* **Task**: Check each line of the records below and collect those holding "begin".

* **Data extract**:

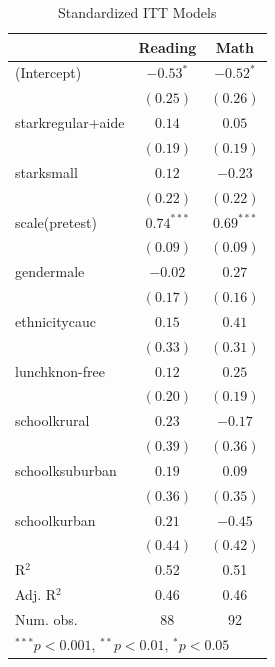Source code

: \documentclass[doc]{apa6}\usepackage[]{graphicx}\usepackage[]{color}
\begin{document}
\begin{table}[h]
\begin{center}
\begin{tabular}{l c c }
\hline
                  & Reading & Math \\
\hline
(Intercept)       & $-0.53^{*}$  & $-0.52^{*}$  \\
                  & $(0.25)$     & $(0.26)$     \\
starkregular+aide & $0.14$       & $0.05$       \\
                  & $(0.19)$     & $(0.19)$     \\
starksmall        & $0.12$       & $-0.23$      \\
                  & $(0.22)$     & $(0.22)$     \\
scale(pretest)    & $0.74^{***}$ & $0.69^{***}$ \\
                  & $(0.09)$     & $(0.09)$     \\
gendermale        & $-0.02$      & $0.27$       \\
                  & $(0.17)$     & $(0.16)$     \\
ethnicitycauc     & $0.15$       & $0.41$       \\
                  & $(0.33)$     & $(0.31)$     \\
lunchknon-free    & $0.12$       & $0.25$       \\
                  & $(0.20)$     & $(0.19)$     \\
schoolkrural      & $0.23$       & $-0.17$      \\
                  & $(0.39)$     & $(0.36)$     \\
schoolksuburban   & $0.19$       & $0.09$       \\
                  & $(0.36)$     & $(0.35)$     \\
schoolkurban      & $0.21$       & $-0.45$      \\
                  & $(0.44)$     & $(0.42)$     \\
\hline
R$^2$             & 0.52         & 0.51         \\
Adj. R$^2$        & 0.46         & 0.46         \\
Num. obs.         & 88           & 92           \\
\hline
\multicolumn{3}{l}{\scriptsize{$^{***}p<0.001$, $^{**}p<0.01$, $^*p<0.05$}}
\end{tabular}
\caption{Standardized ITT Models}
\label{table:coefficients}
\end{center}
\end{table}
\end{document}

* **Answer box**:
\begin{document}
\begin{table}[h]
\begin{center}
\begin{tabular}{l c c }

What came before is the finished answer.